Ruling upholds decision by TA Magistrates’ Court saying Lador not be granted immunity from prosecution simply because he is a public servant.

Former prime minister Ehud Olmert with lawyer in court 311 (photo credit: Marc Israel Sellem)
Former prime minister Ehud Olmert with lawyer in court 311
(photo credit: Marc Israel Sellem)
The Tel Aviv District Court on Wednesday ruled that State Prosecutor Moshe Lador will not be immune from a slander suit filed by former prime minister Ehud Olmert.
The ruling upholds a decision made last October by the Tel Aviv Magistrates’ Court, which ruled that Lador not be granted immunity from prosecution simply because he is a public servant.
Olmert’s lawsuit is based on remarks the state prosecutor made in a February 2011 interview with Haaretz, which is also named as a respondent in the suit.
In the interview, Lador described a $75,000 loan Olmert had allegedly received from American businessman Josef Elmaliach in 1993 as “extraordinarily scandalous,” and claimed that Olmert had yet to return the money.
In a previous hearing, Judge Eitan Orenstein criticized the State Attorney’s Office’s request to grant Lador immunity.
Orenstein took issue with the fact that the request claims that Lador had not acted maliciously when giving the interview, and said that Deputy Attorney-General Sarit Dana, who made the request, had never actually spoken to Lador about what his “emotional state” had been when he gave the interview.
The judge questioned how the court could determine whether Lador had “malicious intent” when he gave the interview.
“I say, anyone who claims thus must have a basis [for that claim],” the judge remarked, and said that the prosecution should have filed an affidavit to that effect.
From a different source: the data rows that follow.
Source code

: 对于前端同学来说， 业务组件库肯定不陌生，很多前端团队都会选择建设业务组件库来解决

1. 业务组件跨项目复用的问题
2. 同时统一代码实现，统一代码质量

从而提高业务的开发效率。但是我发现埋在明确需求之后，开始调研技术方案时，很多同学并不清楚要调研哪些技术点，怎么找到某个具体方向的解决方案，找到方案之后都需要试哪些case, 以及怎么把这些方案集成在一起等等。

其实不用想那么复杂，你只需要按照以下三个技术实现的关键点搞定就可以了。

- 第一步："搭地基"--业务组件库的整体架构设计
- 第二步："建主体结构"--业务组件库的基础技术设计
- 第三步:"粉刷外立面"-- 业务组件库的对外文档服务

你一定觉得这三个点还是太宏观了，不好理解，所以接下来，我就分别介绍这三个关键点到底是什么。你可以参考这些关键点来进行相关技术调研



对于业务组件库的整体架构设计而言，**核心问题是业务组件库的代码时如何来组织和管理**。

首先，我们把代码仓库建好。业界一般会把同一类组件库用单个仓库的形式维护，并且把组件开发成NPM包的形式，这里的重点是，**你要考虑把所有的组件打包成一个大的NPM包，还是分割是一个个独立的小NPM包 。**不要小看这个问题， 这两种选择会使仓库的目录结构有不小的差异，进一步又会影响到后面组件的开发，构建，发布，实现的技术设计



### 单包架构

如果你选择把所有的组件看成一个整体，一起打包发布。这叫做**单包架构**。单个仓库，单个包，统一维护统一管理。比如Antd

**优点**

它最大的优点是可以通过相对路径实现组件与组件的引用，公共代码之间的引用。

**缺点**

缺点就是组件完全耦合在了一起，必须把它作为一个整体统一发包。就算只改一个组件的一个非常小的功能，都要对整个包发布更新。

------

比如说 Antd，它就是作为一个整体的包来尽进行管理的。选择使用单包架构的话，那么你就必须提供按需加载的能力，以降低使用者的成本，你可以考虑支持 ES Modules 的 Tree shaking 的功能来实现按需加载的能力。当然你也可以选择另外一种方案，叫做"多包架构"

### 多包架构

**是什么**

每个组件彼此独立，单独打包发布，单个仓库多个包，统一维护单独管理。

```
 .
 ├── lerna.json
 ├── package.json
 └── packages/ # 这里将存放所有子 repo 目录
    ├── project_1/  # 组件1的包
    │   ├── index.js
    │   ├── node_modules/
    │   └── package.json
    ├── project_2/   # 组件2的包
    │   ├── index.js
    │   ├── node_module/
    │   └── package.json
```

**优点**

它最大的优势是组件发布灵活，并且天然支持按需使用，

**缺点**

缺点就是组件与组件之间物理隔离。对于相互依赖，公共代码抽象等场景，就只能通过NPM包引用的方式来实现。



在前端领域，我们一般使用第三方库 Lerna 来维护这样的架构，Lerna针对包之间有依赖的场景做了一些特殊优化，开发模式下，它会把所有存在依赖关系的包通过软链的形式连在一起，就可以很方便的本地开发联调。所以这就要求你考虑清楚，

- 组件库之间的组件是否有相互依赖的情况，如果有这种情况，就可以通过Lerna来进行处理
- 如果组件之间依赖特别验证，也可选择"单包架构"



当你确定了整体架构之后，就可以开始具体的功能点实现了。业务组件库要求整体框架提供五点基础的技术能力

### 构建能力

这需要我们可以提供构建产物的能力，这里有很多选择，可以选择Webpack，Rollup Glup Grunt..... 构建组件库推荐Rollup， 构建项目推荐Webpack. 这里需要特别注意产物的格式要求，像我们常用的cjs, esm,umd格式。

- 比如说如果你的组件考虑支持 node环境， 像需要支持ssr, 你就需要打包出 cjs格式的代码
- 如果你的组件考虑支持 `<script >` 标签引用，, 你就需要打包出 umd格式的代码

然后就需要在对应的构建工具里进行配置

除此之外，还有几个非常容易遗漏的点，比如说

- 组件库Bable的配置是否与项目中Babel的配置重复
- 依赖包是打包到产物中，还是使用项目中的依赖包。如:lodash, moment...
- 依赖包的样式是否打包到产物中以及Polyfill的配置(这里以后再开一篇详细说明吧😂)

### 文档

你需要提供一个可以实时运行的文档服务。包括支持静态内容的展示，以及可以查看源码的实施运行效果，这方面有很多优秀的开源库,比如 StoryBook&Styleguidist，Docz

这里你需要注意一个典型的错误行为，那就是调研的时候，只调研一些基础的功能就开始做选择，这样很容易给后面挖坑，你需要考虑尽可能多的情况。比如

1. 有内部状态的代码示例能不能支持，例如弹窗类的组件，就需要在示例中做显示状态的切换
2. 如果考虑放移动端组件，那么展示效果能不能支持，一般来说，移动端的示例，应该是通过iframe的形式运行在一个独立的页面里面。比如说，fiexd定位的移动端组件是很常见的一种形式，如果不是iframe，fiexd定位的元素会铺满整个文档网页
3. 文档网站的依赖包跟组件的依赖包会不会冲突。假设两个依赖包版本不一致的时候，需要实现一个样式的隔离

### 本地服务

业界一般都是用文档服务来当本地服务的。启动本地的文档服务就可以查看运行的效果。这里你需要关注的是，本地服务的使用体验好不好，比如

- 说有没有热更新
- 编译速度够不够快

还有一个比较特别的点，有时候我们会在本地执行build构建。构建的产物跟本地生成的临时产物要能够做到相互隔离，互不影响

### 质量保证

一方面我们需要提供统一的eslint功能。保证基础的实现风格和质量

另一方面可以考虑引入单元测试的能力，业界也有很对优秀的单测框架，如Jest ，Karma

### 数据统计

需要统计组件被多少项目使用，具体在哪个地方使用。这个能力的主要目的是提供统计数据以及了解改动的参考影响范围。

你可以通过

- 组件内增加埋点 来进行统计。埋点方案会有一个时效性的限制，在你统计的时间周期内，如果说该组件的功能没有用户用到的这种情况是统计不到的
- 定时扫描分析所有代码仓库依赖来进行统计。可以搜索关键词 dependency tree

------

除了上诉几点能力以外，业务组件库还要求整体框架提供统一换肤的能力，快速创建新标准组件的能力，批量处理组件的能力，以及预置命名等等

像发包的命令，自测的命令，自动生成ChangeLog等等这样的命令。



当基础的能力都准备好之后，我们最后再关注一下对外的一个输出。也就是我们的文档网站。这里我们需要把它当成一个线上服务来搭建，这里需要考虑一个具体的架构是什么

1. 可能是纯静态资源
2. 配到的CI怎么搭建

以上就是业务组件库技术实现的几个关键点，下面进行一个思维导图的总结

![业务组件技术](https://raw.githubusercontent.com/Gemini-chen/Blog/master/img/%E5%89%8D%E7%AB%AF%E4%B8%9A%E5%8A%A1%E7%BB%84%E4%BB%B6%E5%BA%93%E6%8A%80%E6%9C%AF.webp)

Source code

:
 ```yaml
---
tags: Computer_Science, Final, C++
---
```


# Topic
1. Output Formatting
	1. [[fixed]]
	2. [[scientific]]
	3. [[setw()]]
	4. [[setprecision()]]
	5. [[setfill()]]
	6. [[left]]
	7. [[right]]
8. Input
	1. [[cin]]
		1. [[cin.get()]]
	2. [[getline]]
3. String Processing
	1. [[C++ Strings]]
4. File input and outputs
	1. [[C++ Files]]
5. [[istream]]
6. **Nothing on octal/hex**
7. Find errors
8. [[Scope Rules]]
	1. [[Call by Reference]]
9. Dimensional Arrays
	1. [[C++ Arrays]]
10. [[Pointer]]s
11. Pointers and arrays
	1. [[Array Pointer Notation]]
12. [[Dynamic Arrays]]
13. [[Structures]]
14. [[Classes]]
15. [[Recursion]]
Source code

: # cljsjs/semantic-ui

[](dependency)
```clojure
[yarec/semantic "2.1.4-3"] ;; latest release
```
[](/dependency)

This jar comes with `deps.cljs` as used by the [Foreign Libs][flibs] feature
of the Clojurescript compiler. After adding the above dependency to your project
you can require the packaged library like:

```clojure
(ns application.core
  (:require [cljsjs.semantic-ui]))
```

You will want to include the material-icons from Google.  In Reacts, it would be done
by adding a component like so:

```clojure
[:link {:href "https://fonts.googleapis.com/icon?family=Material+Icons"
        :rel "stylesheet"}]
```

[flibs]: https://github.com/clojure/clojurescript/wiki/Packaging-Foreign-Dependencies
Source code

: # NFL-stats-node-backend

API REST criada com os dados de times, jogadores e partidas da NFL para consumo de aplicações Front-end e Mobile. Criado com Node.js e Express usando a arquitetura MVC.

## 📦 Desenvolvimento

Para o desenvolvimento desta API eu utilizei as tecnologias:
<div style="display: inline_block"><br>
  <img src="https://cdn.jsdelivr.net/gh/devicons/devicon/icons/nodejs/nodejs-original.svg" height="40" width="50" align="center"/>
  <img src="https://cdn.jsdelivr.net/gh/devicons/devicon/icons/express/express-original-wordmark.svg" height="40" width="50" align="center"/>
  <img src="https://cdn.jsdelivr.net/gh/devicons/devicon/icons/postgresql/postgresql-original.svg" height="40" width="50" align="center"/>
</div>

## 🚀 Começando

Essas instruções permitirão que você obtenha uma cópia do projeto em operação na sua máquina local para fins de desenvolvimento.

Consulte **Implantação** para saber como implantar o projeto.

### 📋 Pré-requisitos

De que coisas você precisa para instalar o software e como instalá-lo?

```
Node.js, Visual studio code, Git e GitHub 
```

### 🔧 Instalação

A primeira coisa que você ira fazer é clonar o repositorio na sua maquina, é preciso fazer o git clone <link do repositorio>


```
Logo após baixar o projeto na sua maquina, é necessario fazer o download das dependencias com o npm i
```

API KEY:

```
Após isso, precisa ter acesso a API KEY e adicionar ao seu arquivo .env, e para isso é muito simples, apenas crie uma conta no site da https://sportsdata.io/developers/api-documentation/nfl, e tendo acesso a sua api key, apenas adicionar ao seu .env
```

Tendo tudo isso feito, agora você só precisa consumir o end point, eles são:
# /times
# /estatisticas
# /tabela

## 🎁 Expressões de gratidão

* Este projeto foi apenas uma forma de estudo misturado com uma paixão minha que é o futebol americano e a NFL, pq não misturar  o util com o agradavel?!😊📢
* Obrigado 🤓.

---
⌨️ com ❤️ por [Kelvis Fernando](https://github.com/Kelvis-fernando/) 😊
However, Lador’s attorneys argued that it should be up to Olmert, and not the prosecution, to prove that Lador acted maliciously.
The former prime minister, who is currently standing trial in the Jerusalem District Court on a string of corruption allegations, all of which he denies, said that Lador’s remarks about an ongoing lawsuit could affect the court and would be heard by those judges hearing Olmert’s case.